(Entries taken from a collection)
·····

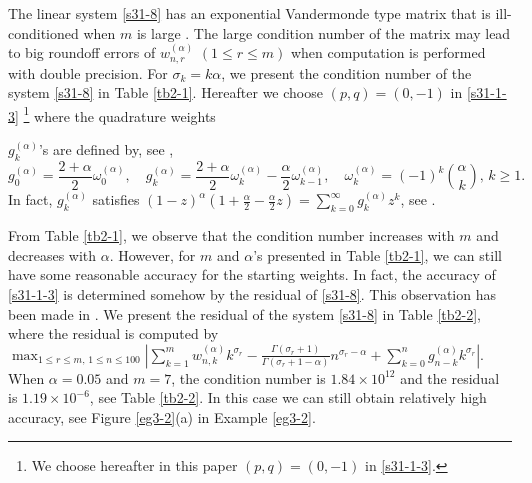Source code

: \documentclass[10pt]{siamltex}
\begin{document}
The linear system \eqref{s31-8} has  an exponential Vandermonde type matrix  that is ill-conditioned when $m$ is  large
\cite{DieFord06}. The  large condition number of the matrix  may lead to  big roundoff errors of $w_{n,r}^{(\alpha)}$ $(1\leq r \leq m)$  when  computation is performed with double precision. For  $\sigma_k=k\alpha$,   we present the condition number of  the system \eqref{s31-8} in   Table \ref{tb2-1}. Hereafter we  choose   $(p,q)=(0,-1)$ in \eqref{s31-1-3} \footnote{
We choose hereafter in this paper   $(p,q)=(0,-1)$ in \eqref{s31-1-3}.}
 where the quadrature weights
\iffalse
\begin{equation}\label{sweight}\begin{aligned}
\mathcal{{A}}_{p,q}^{\alpha,n}=\frac{1}{\tau^{\alpha}}\sum_{k=0}^ng^{(\alpha)}_{n-k}U(t_k)
\end{aligned}\end{equation}
where
\fi
 $g^{(\alpha)}_{k}$'s are defined by, see \cite{Lub86,TianZD14,WangVong14b},
\begin{equation}\label{g-k}
g^{(\alpha)}_{0}=\frac{2+\alpha}{2}\omega^{(\alpha)}_{0},{\quad}
g^{(\alpha)}_{k}=\frac{2+\alpha}{2}\omega^{(\alpha)}_{k}-\frac{\alpha}{2}\omega^{(\alpha)}_{k-1},\quad \omega^{(\alpha)}_k=(-1)^k\binom{\alpha}{k},\,k\geq 1.
\end{equation}
In fact, $g^{(\alpha)}_{k}$ satisfies $(1-z)^{\alpha}\left(1+\frac{\alpha}{2}
-\frac{\alpha}{2} z\right)=\sum_{k=0}^{\infty}g^{(\alpha)}_{k}z^k$, see \cite{Lub86}.




From Table \ref{tb2-1}, we observe that the condition number increases with $m$ and decreases with $\alpha$. However, for  $m$ and $\alpha$'s presented in Table \ref{tb2-1}, we can still have some reasonable accuracy for the starting weights.
In fact, the accuracy of \eqref{s31-1-3}  is determined somehow by
the  residual of \eqref{s31-8}.
 This observation has been made
 in  \cite{DieFord06,Lub86}.   We present the residual of the system \eqref{s31-8} in Table \ref{tb2-2}, where the residual  is computed by
$\max_{1\leq r \leq m,\,1\leq n \leq 100}|\sum_{k=1}^mw_{n,k}^{(\alpha)}k^{\sigma_r}
-\frac{\Gamma(\sigma_r+1)}{\Gamma(\sigma_r+1-\alpha)}n^{\sigma_r-\alpha}
+\sum_{k=0}^{n}g^{(\alpha)}_{n-k}k^{\sigma_r}|.$  When  $\alpha=0.05$ and $m=7$, the condition number is $1.84\times 10^{12}$  and the residual is   $1.19\times 10^{-6}$, see Table \ref{tb2-2}. In this case we can still obtain relatively high accuracy, see Figure \ref{eg3-2}(a) in Example \ref{eg3-2}.
\end{document}
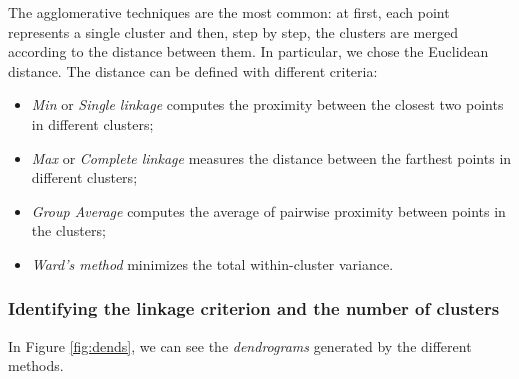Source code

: \documentclass[a4paper,11pt,dvipsnames]{article}
\begin{document}
The agglomerative techniques are the most common: at first, each point represents a single cluster and then, step by step, the clusters are merged according to the distance between them. In particular, we chose the Euclidean distance. 
\newpage
The distance can be defined with different criteria: 
\begin{itemize}
    \item \textit{Min} or \textit{Single linkage} computes the proximity between the closest two points in different clusters;
    \item \textit{Max} or \textit{Complete linkage} measures the distance between the farthest points in different clusters;
    \item \textit{Group Average} computes the average of pairwise proximity between points in the clusters;
    \item \textit{Ward's method} minimizes the total within-cluster variance.
\end{itemize}

\subsubsection{Identifying the linkage criterion and the number of clusters}
 In Figure \ref{fig:dends}, we can see the \textit{dendrograms} generated by the different methods.
\end{document}
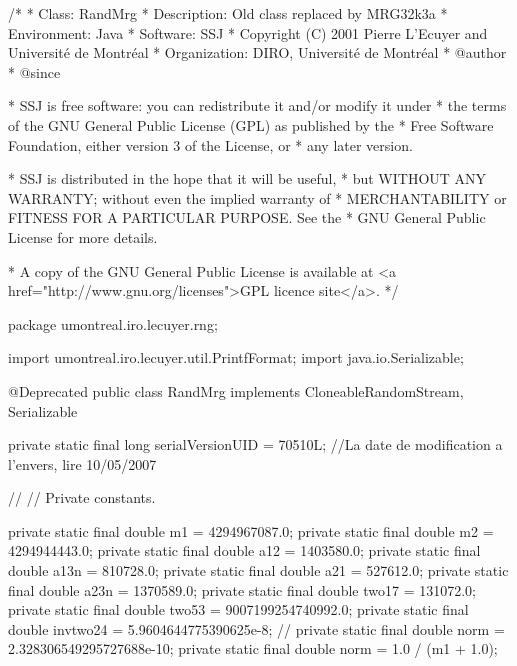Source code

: \begin{code}
\begin{hide}
/*
 * Class:        RandMrg
 * Description:  Old class replaced by MRG32k3a
 * Environment:  Java
 * Software:     SSJ 
 * Copyright (C) 2001  Pierre L'Ecuyer and Université de Montréal
 * Organization: DIRO, Université de Montréal
 * @author       
 * @since

 * SSJ is free software: you can redistribute it and/or modify it under
 * the terms of the GNU General Public License (GPL) as published by the
 * Free Software Foundation, either version 3 of the License, or
 * any later version.

 * SSJ is distributed in the hope that it will be useful,
 * but WITHOUT ANY WARRANTY; without even the implied warranty of
 * MERCHANTABILITY or FITNESS FOR A PARTICULAR PURPOSE.  See the
 * GNU General Public License for more details.

 * A copy of the GNU General Public License is available at
   <a href="http://www.gnu.org/licenses">GPL licence site</a>.
 */
\end{hide}
package umontreal.iro.lecuyer.rng; \begin{hide}

import umontreal.iro.lecuyer.util.PrintfFormat;
import java.io.Serializable;
\end{hide}

@Deprecated
public class RandMrg implements CloneableRandomStream, Serializable\begin{hide} {

   private static final long serialVersionUID = 70510L;
   //La date de modification a l'envers, lire 10/05/2007

// %
// Private constants.

   private static final double m1     = 4294967087.0;
   private static final double m2     = 4294944443.0;
   private static final double a12    =  1403580.0;
   private static final double a13n   =   810728.0;
   private static final double a21    =   527612.0;
   private static final double a23n   =   1370589.0;
   private static final double two17    =  131072.0;
   private static final double two53    =  9007199254740992.0;
   private static final double invtwo24 = 5.9604644775390625e-8;
//   private static final double norm   = 2.328306549295727688e-10;
   private static final double norm   = 1.0 / (m1 + 1.0);

}
\end{hide}
\end{code}
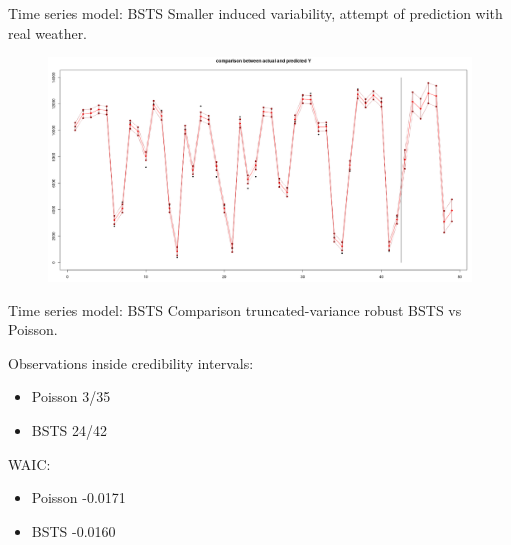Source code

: \documentclass{beamer}
\begin{document}
\begin{frame}{Time series model: BSTS}
Smaller induced variability, \alert{attempt of prediction} with real weather.
\begin{figure}[H]
	\centering
	\includegraphics[width=1\linewidth]{pictures/good2.png} 
	\label{fig4}
\end{figure}

\end{frame}

\begin{frame}{Time series model: BSTS}
\alert{Comparison} truncated-variance robust BSTS vs Poisson.

Observations inside \alert{credibility intervals}:
\begin{itemize}
	\item Poisson 3/35
	\item BSTS 24/42
\end{itemize} 

\alert{WAIC}:
\begin{itemize}
	\item Poisson -0.0171
	\item BSTS -0.0160
\end{itemize} 

\end{frame}
\end{document}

·····

- **About this exercise**
From the data above, output exactly the lines between the one containing "In fact, the" and the one containing "is computed by", counting both of them.

- **Solution to the exercise**
In fact, the accuracy of \eqref{s31-1-3}  is determined somehow by
the  residual of \eqref{s31-8}.
 This observation has been made
 in  \cite{DieFord06,Lub86}.   We present the residual of the system \eqref{s31-8} in Table \ref{tb2-2}, where the residual  is computed by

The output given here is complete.